┌──

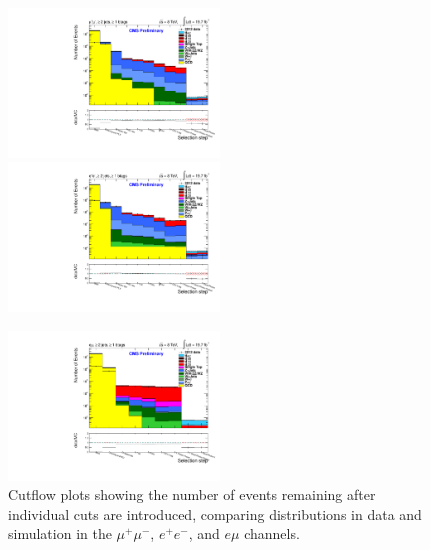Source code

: \begin{figure} 
\includegraphics[width=0.5\textwidth]{Plots/ControlPlots/CutFlow/Log/TTbarMuMuRefSelection_splitTTbar_ratio.pdf}
\includegraphics[width=0.5\textwidth]{Plots/ControlPlots/CutFlow/Log/TTbarEERefSelection_splitTTbar_ratio.pdf} \\
\begin{center}
\includegraphics[width=0.5\textwidth]{Plots/ControlPlots/CutFlow/Log/TTbarEMuRefSelection_splitTTbar_ratio.pdf}
\end{center}
\caption{Cutflow plots showing the number of events remaining after individual cuts are introduced, comparing distributions in data and simulation in the $\mu^{+}\mu^{-}$, $e^{+}e^{-}$, and $e\mu$ channels.}
\label{fig-CutFlow}
\end{figure}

└──

→ **Task instructions**:
In the material above, find each line containing the word "textwidth" and copy it.

→ **Exercise output**:
\includegraphics[width=0.5\textwidth]{Plots/ControlPlots/CutFlow/Log/TTbarMuMuRefSelection_splitTTbar_ratio.pdf}
\includegraphics[width=0.5\textwidth]{Plots/ControlPlots/CutFlow/Log/TTbarEERefSelection_splitTTbar_ratio.pdf} \\
\includegraphics[width=0.5\textwidth]{Plots/ControlPlots/CutFlow/Log/TTbarEMuRefSelection_splitTTbar_ratio.pdf}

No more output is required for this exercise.